Dengan membawa empat dummy rudal Meteor, KF-21 Boramae terbang dengan kecepatan 400 km/jam (200 knot) selama 30 menit pengujian sebelum mendarat kembali pada pukul 16.13.


KAI berencana akan melaksanakan sekitar 2.000 test flights menggunakan enam prototipe hingga Juni 2026. Setelah itu dilanjutkan dengan tahap mass production. RoKAF berencana memesan 120 KF-21 pada tahun 2032.


Indonesia dalam hal ini TNI AU, rencananya akan memesan 50 unit pesawat.

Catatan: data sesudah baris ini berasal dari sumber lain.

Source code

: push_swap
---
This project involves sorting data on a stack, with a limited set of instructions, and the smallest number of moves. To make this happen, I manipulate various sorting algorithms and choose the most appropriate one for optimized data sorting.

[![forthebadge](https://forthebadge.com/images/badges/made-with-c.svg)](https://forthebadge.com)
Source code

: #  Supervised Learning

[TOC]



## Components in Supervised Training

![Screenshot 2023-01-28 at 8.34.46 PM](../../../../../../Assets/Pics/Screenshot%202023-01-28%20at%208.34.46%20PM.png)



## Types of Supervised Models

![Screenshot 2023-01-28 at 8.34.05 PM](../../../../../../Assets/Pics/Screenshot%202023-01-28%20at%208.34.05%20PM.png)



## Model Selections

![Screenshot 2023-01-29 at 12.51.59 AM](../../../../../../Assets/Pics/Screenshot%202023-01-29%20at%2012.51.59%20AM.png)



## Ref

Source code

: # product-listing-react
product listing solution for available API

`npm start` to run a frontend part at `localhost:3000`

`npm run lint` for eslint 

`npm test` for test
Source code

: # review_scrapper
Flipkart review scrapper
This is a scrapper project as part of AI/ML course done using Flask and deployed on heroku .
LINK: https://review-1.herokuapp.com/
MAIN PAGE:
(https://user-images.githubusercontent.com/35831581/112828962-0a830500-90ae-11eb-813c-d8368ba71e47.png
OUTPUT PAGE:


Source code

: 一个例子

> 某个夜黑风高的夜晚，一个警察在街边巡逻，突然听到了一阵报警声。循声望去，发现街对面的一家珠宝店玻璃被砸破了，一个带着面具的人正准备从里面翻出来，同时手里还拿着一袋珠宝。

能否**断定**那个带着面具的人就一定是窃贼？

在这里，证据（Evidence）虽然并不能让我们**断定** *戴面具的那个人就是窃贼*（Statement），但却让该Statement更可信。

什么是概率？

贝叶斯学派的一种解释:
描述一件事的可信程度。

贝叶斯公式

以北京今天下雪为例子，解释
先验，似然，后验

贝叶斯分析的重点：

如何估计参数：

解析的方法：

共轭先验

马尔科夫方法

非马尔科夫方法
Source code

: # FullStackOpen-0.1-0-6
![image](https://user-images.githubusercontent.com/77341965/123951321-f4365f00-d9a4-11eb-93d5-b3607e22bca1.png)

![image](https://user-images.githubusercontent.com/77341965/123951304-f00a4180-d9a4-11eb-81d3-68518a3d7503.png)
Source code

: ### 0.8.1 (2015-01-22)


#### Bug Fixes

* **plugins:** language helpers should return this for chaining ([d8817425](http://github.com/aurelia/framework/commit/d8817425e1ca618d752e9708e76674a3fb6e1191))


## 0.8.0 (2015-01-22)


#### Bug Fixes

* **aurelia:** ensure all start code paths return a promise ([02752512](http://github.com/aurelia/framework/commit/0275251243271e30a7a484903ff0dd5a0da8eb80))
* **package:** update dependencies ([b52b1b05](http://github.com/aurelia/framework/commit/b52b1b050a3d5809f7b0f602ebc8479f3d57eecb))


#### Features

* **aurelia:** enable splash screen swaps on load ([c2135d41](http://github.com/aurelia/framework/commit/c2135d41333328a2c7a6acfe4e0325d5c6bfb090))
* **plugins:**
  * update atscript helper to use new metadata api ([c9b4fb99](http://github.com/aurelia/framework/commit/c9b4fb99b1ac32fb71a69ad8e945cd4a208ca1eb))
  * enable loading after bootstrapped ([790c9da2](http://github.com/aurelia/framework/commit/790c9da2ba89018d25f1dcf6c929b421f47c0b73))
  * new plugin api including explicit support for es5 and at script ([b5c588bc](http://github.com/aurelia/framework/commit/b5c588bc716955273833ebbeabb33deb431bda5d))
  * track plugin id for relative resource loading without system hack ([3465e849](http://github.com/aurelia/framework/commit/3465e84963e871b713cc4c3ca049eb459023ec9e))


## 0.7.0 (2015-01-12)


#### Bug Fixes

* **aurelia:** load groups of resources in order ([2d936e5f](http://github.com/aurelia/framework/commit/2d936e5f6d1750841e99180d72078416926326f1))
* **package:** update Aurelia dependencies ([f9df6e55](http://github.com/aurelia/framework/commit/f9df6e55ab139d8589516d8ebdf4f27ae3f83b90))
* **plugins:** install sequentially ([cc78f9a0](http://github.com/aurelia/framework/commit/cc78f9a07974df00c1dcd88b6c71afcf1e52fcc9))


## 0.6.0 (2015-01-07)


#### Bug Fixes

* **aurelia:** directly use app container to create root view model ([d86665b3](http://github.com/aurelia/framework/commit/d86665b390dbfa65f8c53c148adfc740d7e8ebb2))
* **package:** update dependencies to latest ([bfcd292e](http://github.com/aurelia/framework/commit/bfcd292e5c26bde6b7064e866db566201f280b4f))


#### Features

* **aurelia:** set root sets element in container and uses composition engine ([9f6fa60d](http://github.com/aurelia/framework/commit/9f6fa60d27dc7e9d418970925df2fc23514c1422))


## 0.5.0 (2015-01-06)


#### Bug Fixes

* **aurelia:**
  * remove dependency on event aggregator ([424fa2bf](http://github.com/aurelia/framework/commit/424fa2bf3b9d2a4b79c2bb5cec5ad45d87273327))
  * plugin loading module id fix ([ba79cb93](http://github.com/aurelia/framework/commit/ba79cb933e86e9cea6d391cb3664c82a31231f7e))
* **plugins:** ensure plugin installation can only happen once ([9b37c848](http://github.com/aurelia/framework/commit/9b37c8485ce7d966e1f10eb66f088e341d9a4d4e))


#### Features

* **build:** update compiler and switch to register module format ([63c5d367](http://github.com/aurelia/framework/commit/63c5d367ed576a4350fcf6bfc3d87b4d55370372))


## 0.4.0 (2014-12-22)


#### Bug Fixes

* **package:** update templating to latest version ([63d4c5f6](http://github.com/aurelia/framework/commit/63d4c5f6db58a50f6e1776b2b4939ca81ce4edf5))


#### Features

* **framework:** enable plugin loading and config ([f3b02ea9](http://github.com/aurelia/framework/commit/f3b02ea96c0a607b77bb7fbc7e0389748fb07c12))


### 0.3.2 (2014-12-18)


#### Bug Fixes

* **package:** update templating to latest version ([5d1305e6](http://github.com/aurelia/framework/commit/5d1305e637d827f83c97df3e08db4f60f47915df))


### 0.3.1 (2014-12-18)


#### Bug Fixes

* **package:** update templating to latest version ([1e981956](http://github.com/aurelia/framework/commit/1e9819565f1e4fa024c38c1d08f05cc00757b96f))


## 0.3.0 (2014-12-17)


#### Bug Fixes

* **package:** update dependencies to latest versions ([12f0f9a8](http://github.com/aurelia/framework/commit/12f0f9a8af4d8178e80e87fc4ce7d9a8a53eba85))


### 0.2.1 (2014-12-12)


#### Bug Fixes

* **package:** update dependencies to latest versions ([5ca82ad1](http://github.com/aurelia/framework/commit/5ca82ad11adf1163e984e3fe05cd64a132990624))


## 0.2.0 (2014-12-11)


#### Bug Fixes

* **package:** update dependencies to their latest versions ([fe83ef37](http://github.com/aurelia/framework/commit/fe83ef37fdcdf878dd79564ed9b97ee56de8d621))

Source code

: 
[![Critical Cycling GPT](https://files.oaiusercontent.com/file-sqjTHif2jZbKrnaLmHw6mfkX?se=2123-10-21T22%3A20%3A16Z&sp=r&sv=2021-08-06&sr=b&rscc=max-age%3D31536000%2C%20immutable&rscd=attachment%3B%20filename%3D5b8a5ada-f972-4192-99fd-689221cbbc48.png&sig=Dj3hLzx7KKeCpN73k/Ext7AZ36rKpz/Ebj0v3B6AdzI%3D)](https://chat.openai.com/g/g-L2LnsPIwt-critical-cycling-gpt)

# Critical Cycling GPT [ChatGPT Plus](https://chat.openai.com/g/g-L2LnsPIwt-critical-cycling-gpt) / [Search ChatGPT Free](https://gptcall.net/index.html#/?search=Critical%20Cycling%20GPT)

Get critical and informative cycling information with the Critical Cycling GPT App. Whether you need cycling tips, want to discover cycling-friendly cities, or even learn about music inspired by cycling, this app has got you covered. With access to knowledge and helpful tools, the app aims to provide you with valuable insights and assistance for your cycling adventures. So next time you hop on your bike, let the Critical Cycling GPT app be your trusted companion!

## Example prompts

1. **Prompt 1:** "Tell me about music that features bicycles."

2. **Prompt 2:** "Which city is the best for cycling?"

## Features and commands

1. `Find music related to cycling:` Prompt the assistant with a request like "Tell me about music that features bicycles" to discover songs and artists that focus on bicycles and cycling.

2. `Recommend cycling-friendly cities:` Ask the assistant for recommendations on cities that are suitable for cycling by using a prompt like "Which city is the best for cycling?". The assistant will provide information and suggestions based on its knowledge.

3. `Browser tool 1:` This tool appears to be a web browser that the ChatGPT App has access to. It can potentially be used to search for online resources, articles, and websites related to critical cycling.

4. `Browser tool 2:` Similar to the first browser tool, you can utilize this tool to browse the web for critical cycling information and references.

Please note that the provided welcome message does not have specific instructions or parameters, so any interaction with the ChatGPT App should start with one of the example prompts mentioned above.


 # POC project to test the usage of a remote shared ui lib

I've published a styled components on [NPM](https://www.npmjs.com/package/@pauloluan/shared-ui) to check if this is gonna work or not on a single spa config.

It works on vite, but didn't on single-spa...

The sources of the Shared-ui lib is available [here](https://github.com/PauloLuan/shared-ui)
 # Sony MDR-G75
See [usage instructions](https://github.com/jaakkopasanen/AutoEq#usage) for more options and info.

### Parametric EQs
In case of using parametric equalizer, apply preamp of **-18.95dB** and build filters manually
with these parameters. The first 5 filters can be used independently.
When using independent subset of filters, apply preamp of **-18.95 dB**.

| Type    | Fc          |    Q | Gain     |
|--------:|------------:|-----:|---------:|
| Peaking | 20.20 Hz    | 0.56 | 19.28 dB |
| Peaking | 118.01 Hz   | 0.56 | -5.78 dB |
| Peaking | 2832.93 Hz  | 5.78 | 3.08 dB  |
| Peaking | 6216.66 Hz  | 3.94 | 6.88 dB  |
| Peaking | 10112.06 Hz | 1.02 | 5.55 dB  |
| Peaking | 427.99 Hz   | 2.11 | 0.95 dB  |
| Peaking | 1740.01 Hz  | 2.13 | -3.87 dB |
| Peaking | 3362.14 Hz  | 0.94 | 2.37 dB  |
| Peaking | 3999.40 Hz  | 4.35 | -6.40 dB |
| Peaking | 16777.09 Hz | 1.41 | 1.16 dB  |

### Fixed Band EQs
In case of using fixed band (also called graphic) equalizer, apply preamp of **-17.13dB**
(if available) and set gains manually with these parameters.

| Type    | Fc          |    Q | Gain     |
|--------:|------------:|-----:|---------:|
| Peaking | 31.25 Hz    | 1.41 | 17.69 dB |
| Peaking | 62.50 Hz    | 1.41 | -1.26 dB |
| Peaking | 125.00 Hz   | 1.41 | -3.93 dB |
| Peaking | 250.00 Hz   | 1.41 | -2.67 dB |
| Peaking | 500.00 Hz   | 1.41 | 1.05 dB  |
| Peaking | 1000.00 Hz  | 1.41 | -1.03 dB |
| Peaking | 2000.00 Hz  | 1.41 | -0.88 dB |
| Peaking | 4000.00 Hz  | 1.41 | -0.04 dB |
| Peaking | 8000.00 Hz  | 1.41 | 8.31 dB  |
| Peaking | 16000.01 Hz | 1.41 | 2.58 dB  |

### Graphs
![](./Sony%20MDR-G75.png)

Seperti halnya proyek kolaborasi pengembangan pesawat, hubungan Indonesia dan Korea Selatan juga dalam kurva naik-turun. Sempat disebutkan bahwa Indonesia akan menarik diri dari proyek. Negosiasi pembiayaan akhirnya menemukan titik terang dan disepakati kedua belah pihak pada tahun 2021.


Sesuai kesepakatan, Indonesia akan memberikan bantuan pendanaan sebanyak 20 persen dari nilai proyek. Nilai 20 persen yang ditanggung Indonesia sepenuhnya adalah untuk membiayai penelitian dan pengembangan (R&D) Boramae, hingga sebelum memasuki tahap produksi massal.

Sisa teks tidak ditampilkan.